**Activity**. Print every entry exactly as it appears, but skip the pictures.

****

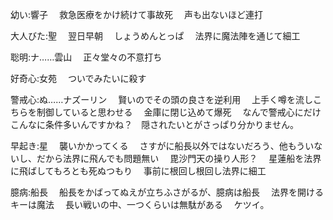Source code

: 


幼い:響子
　救急医療をかけ続けて事故死
　声も出ないほど連打

大人びた:聖
　翌日早朝
　しょうめんとっぱ
　法界に魔法陣を通じて細工


聡明:ナ……雲山
　正々堂々の不意打ち


好奇心:女苑
　ついでみたいに殺す
　

警戒心:ぬ……ナズーリン
　賢いのでその頭の良さを逆利用
　上手く噂を流しこちらを制御していると思わせる
　金庫に閉じ込めて爆死
　なんで警戒心にだけこんなに条件多いんですかね？　隠されたいとがさっぱり分かりません。

早起き:星
　襲いかかってくる
　さすがに船長以外ではないだろう、他もういないし、だから法界に飛んでも問題無い
　毘沙門天の操り人形？
　星蓮船を法界に飛ばしてもろとも死ぬつもり
 　事前に根回し根回し法界に細工


臆病:船長
　船長をかばってぬえが立ちふさがるが、臆病は船長
　法界を開けるキーは魔法
　長い戦いの中、一つくらいは無駄がある
　ケツイ。

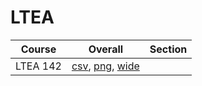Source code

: # LTEA

| Course | Overall | Section |
| ------ | ------- | ------- |
| LTEA 142 | [csv](https://github.com/UCSD-Historical-Enrollment-Data/2025Summer1/blob/main/overall/LTEA%20142.csv), [png](https://raw.githubusercontent.com/UCSD-Historical-Enrollment-Data/2025Summer1/main/plot_overall/LTEA%20142.png), [wide](https://raw.githubusercontent.com/UCSD-Historical-Enrollment-Data/2025Summer1/main/plot_overall_wide/LTEA%20142.png) |  |
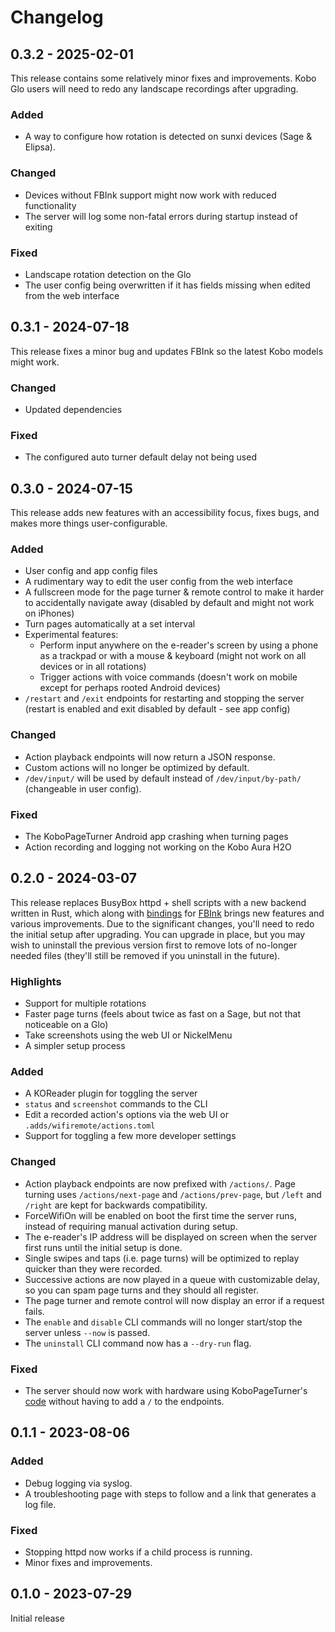 # Changelog

## 0.3.2 - 2025-02-01
This release contains some relatively minor fixes and improvements. Kobo Glo users will need to redo any landscape recordings after upgrading.

### Added
- A way to configure how rotation is detected on sunxi devices (Sage & Elipsa).

### Changed
- Devices without FBInk support might now work with reduced functionality
- The server will log some non-fatal errors during startup instead of exiting

### Fixed
- Landscape rotation detection on the Glo
- The user config being overwritten if it has fields missing when edited from the web interface

## 0.3.1 - 2024-07-18
This release fixes a minor bug and updates FBInk so the latest Kobo models might work.

### Changed
- Updated dependencies

### Fixed
- The configured auto turner default delay not being used

## 0.3.0 - 2024-07-15

This release adds new features with an accessibility focus, fixes bugs, and makes more things user-configurable.

### Added
- User config and app config files
- A rudimentary way to edit the user config from the web interface
- A fullscreen mode for the page turner & remote control to make it harder to accidentally navigate away (disabled by default and might not work on iPhones)
- Turn pages automatically at a set interval
- Experimental features:
    - Perform input anywhere on the e-reader's screen by using a phone as a trackpad or with a mouse & keyboard (might not work on all devices or in all rotations)
    - Trigger actions with voice commands (doesn't work on mobile except for perhaps rooted Android devices)
- `/restart` and `/exit` endpoints for restarting and stopping the server (restart is enabled and exit disabled by default - see app config)

### Changed
- Action playback endpoints will now return a JSON response.
- Custom actions will no longer be optimized by default.
- `/dev/input/` will be used by default instead of `/dev/input/by-path/` (changeable in user config).

### Fixed
- The KoboPageTurner Android app crashing when turning pages
- Action recording and logging not working on the Kobo Aura H2O

## 0.2.0 - 2024-03-07

This release replaces BusyBox httpd + shell scripts with a new backend written in Rust, which along with [bindings](https://github.com/sublipri/fbink-rs) for [FBInk](https://github.com/NiLuJe/FBInk) brings new features and various improvements. Due to the significant changes, you'll need to redo the initial setup after upgrading. You can upgrade in place, but you may wish to uninstall the previous version first to remove lots of no-longer needed files (they'll still be removed if you uninstall in the future).

### Highlights
- Support for multiple rotations
- Faster page turns (feels about twice as fast on a Sage, but not that noticeable on a Glo)
- Take screenshots using the web UI or NickelMenu
- A simpler setup process

### Added
- A KOReader plugin for toggling the server
- `status` and `screenshot` commands to the CLI
- Edit a recorded action's options via the web UI or `.adds/wifiremote/actions.toml`
- Support for toggling a few more developer settings

### Changed
- Action playback endpoints are now prefixed with `/actions/`. Page turning uses `/actions/next-page` and `/actions/prev-page`, but `/left` and `/right` are kept for backwards compatibility.
- ForceWifiOn will be enabled on boot the first time the server runs, instead of requiring manual activation during setup.
- The e-reader's IP address will be displayed on screen when the server first runs until the initial setup is done.
- Single swipes and taps (i.e. page turns) will be optimized to replay quicker than they were recorded.
- Successive actions are now played in a queue with customizable delay, so you can spam page turns and they should all register.
- The page turner and remote control will now display an error if a request fails.
- The `enable` and `disable` CLI commands will no longer start/stop the server unless `--now` is passed.
- The `uninstall` CLI command now has a `--dry-run` flag.

### Fixed
- The server should now work with hardware using KoboPageTurner's [code](https://github.com/tylpk1216/KoboPageTurner/blob/master/ESP8266/SoftAP_No_OTA.ino) without having to add a `/` to the endpoints.

## 0.1.1 - 2023-08-06

### Added
- Debug logging via syslog.
- A troubleshooting page with steps to follow and a link that generates a log file.

### Fixed
- Stopping httpd now works if a child process is running.
- Minor fixes and improvements.

## 0.1.0 - 2023-07-29

Initial release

****

**Expected answer**.
Source code

: 


幼い:響子
　救急医療をかけ続けて事故死
　声も出ないほど連打

大人びた:聖
　翌日早朝
　しょうめんとっぱ
　法界に魔法陣を通じて細工


聡明:ナ……雲山
　正々堂々の不意打ち


好奇心:女苑
　ついでみたいに殺す
　

警戒心:ぬ……ナズーリン
　賢いのでその頭の良さを逆利用
　上手く噂を流しこちらを制御していると思わせる
　金庫に閉じ込めて爆死
　なんで警戒心にだけこんなに条件多いんですかね？　隠されたいとがさっぱり分かりません。

早起き:星
　襲いかかってくる
　さすがに船長以外ではないだろう、他もういないし、だから法界に飛んでも問題無い
　毘沙門天の操り人形？
　星蓮船を法界に飛ばしてもろとも死ぬつもり
 　事前に根回し根回し法界に細工


臆病:船長
　船長をかばってぬえが立ちふさがるが、臆病は船長
　法界を開けるキーは魔法
　長い戦いの中、一つくらいは無駄がある
　ケツイ。

Source code

: # LTEA

| Course | Overall | Section |
| ------ | ------- | ------- |
| LTEA 142 | [csv](https://github.com/UCSD-Historical-Enrollment-Data/2025Summer1/blob/main/overall/LTEA%20142.csv), [png](https://raw.githubusercontent.com/UCSD-Historical-Enrollment-Data/2025Summer1/main/plot_overall/LTEA%20142.png), [wide](https://raw.githubusercontent.com/UCSD-Historical-Enrollment-Data/2025Summer1/main/plot_overall_wide/LTEA%20142.png) |  |
 # Changelog

## 0.3.2 - 2025-02-01
This release contains some relatively minor fixes and improvements. Kobo Glo users will need to redo any landscape recordings after upgrading.

### Added
- A way to configure how rotation is detected on sunxi devices (Sage & Elipsa).

### Changed
- Devices without FBInk support might now work with reduced functionality
- The server will log some non-fatal errors during startup instead of exiting

### Fixed
- Landscape rotation detection on the Glo
- The user config being overwritten if it has fields missing when edited from the web interface

## 0.3.1 - 2024-07-18
This release fixes a minor bug and updates FBInk so the latest Kobo models might work.

### Changed
- Updated dependencies

### Fixed
- The configured auto turner default delay not being used

## 0.3.0 - 2024-07-15

This release adds new features with an accessibility focus, fixes bugs, and makes more things user-configurable.

### Added
- User config and app config files
- A rudimentary way to edit the user config from the web interface
- A fullscreen mode for the page turner & remote control to make it harder to accidentally navigate away (disabled by default and might not work on iPhones)
- Turn pages automatically at a set interval
- Experimental features:
    - Perform input anywhere on the e-reader's screen by using a phone as a trackpad or with a mouse & keyboard (might not work on all devices or in all rotations)
    - Trigger actions with voice commands (doesn't work on mobile except for perhaps rooted Android devices)
- `/restart` and `/exit` endpoints for restarting and stopping the server (restart is enabled and exit disabled by default - see app config)

### Changed
- Action playback endpoints will now return a JSON response.
- Custom actions will no longer be optimized by default.
- `/dev/input/` will be used by default instead of `/dev/input/by-path/` (changeable in user config).

### Fixed
- The KoboPageTurner Android app crashing when turning pages
- Action recording and logging not working on the Kobo Aura H2O

## 0.2.0 - 2024-03-07

This release replaces BusyBox httpd + shell scripts with a new backend written in Rust, which along with [bindings](https://github.com/sublipri/fbink-rs) for [FBInk](https://github.com/NiLuJe/FBInk) brings new features and various improvements. Due to the significant changes, you'll need to redo the initial setup after upgrading. You can upgrade in place, but you may wish to uninstall the previous version first to remove lots of no-longer needed files (they'll still be removed if you uninstall in the future).

### Highlights
- Support for multiple rotations
- Faster page turns (feels about twice as fast on a Sage, but not that noticeable on a Glo)
- Take screenshots using the web UI or NickelMenu
- A simpler setup process

### Added
- A KOReader plugin for toggling the server
- `status` and `screenshot` commands to the CLI
- Edit a recorded action's options via the web UI or `.adds/wifiremote/actions.toml`
- Support for toggling a few more developer settings

### Changed
- Action playback endpoints are now prefixed with `/actions/`. Page turning uses `/actions/next-page` and `/actions/prev-page`, but `/left` and `/right` are kept for backwards compatibility.
- ForceWifiOn will be enabled on boot the first time the server runs, instead of requiring manual activation during setup.
- The e-reader's IP address will be displayed on screen when the server first runs until the initial setup is done.
- Single swipes and taps (i.e. page turns) will be optimized to replay quicker than they were recorded.
- Successive actions are now played in a queue with customizable delay, so you can spam page turns and they should all register.
- The page turner and remote control will now display an error if a request fails.
- The `enable` and `disable` CLI commands will no longer start/stop the server unless `--now` is passed.
- The `uninstall` CLI command now has a `--dry-run` flag.

### Fixed
- The server should now work with hardware using KoboPageTurner's [code](https://github.com/tylpk1216/KoboPageTurner/blob/master/ESP8266/SoftAP_No_OTA.ino) without having to add a `/` to the endpoints.

## 0.1.1 - 2023-08-06

### Added
- Debug logging via syslog.
- A troubleshooting page with steps to follow and a link that generates a log file.

### Fixed
- Stopping httpd now works if a child process is running.
- Minor fixes and improvements.

## 0.1.0 - 2023-07-29

Initial release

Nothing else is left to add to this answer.